Production is far better than the first album “Adameh Mamooli” (Ordinary Man). Improved tools and software are clearly audible. It is still a largely “assembled” work, a regrettable result of band mates not being in the same geography, spread across the Pacific Northwest and Canada. I was unsure of Shahrouz Molaei's drums at first, maybe they are a bit too loud, but their quality is high and a great standout. Keyboardist Ardalan Payvar is simply outstanding, taking a fresh and welcome retro approach to licks I thought were juicy and marvelous throughout. The guitar work is as always, masterful. haughty, arrogant, rude, and sad. But you must blindly accept it as your personal Christ and Savior if you are going to appreciate it the way it is intended. Otherwise you're just another numb mildly appreciative cog.

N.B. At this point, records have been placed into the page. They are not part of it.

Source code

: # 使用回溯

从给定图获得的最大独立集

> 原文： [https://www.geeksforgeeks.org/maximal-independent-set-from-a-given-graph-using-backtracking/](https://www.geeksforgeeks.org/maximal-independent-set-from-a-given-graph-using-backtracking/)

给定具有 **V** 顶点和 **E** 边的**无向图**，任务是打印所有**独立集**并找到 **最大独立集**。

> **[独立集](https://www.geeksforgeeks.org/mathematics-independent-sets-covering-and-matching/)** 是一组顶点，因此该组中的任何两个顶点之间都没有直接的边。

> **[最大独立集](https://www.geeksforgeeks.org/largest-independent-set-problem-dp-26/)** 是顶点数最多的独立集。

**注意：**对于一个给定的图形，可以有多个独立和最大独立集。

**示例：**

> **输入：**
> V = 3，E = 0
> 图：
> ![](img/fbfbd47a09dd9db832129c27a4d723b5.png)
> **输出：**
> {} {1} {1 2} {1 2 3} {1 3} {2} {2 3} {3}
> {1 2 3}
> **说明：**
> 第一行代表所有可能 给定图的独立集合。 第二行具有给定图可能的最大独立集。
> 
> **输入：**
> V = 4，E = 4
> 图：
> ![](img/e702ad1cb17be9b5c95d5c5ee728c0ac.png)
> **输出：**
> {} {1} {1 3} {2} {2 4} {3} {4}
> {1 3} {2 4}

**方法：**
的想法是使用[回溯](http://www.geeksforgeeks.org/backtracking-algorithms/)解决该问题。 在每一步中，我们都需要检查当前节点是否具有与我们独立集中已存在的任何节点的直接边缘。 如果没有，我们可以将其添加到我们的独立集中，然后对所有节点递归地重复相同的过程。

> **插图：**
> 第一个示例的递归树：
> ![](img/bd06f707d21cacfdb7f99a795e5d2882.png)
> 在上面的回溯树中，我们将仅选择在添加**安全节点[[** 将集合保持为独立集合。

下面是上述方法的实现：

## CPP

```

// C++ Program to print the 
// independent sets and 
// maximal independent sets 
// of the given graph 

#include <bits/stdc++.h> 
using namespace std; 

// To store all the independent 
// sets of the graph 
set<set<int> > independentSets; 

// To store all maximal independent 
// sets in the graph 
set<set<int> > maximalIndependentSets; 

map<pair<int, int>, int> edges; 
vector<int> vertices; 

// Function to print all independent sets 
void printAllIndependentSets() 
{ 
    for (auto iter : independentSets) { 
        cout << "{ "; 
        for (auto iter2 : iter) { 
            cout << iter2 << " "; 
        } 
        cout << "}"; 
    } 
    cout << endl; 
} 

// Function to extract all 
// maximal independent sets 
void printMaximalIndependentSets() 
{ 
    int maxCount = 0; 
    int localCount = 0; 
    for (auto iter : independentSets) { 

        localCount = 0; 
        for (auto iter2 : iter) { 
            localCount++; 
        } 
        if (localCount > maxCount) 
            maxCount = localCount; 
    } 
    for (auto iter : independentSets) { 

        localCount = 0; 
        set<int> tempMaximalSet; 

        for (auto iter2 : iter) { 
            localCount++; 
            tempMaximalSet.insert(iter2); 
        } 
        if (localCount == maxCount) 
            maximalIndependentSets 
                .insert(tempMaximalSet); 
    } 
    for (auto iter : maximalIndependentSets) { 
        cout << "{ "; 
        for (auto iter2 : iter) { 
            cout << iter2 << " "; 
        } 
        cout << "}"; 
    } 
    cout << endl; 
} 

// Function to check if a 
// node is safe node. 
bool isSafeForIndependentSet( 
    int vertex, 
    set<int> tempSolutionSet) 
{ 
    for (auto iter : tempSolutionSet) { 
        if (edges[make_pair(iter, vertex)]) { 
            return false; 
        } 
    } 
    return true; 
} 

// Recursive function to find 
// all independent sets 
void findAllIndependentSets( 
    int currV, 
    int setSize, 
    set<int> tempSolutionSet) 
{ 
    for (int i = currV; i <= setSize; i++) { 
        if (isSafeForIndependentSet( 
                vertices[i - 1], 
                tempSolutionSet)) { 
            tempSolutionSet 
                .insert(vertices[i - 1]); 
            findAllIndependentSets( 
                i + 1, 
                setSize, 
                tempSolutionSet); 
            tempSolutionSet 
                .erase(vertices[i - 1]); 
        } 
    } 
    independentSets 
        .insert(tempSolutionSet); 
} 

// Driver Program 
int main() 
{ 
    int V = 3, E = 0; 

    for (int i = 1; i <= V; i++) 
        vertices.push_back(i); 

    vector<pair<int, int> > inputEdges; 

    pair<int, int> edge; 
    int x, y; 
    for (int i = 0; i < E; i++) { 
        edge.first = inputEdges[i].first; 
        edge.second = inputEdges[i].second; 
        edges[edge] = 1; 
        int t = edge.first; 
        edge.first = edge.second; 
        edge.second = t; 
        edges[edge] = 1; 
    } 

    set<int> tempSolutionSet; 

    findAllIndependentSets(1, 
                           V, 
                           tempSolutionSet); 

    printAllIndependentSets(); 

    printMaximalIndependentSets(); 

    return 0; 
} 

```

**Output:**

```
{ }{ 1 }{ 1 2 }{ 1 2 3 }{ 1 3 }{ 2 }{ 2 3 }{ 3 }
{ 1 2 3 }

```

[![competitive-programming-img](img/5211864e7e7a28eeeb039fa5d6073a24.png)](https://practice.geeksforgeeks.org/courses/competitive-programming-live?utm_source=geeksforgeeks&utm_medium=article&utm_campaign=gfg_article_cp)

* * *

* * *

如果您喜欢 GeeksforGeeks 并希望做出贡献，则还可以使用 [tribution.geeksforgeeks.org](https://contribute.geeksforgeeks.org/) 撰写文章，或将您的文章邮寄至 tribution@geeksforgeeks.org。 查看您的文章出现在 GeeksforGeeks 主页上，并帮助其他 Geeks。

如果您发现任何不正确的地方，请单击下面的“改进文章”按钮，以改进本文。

My only regret is one that I cannot regret. Kiosk is an outstanding, highly relevant band. A much needed harbinger of what desperately needs to be sung, screamed actually, by not just one raspy voice and a guitar in San Francisco, but by an entire nation, and if not them, then at least one generation below it. To rage against a machine stench-scented with rose water and esfand, one that is in fact sputtering, as it spews the last of the black and brown toxic smoke of intolerance and injustice. In these last few gasps, at some point we're going to need to decide to go in for the kill and put it out of it's and our misery. Soon, because it is poisoning us all.

At least that's what I think Arash is saying!